- [WHAT YOU HAVE TO DO] The following data has a line with "# Cerebrum Fornicate" and a line with "### Commands". Write out exactly those lines and all the lines between them.

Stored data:
_ _ _ _

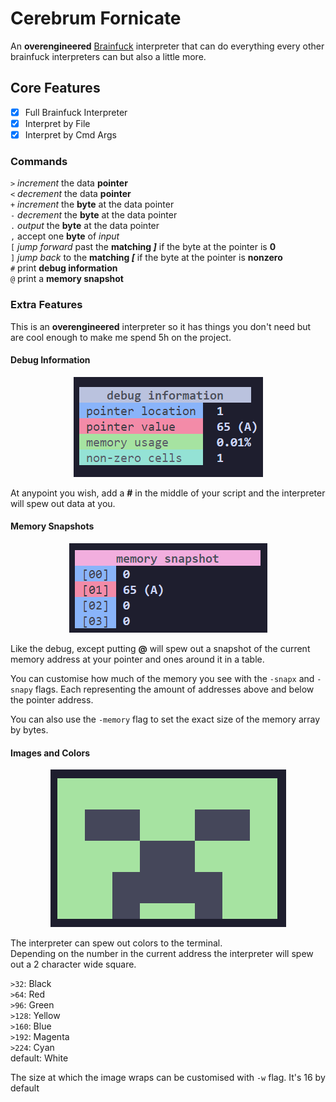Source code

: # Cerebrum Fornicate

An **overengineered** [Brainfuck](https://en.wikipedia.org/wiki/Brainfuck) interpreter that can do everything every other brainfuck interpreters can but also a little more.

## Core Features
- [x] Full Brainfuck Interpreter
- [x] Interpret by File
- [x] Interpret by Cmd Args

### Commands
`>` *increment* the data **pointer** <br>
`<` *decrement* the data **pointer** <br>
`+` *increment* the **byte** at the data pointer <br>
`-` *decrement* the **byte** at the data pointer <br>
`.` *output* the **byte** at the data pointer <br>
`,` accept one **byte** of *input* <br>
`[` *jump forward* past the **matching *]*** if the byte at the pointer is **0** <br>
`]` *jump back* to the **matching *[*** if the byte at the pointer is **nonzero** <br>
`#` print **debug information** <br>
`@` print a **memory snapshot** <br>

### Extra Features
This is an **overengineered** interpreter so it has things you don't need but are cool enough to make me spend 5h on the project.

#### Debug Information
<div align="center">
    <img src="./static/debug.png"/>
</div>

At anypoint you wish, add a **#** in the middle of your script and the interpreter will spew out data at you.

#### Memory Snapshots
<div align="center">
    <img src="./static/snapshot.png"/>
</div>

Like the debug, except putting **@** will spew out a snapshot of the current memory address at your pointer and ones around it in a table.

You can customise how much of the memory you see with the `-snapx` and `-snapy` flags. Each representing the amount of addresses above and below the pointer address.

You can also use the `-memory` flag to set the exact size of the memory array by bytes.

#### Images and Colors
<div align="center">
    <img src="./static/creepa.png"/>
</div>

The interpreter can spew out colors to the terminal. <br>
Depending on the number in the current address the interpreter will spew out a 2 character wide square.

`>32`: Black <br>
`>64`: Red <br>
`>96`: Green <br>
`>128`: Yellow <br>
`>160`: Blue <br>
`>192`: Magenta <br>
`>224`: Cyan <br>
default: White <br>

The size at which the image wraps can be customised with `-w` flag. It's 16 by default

_ _ _ _

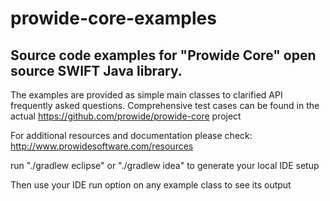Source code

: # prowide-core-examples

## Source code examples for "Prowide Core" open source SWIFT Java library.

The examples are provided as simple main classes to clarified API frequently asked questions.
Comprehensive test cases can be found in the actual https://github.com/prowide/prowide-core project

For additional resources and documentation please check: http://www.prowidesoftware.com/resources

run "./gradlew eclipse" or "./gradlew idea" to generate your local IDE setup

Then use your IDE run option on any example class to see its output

_ _ _ _

- [FINISHED EXERCISE]
: # Cerebrum Fornicate

An **overengineered** [Brainfuck](https://en.wikipedia.org/wiki/Brainfuck) interpreter that can do everything every other brainfuck interpreters can but also a little more.

## Core Features
- [x] Full Brainfuck Interpreter
- [x] Interpret by File
- [x] Interpret by Cmd Args

### Commands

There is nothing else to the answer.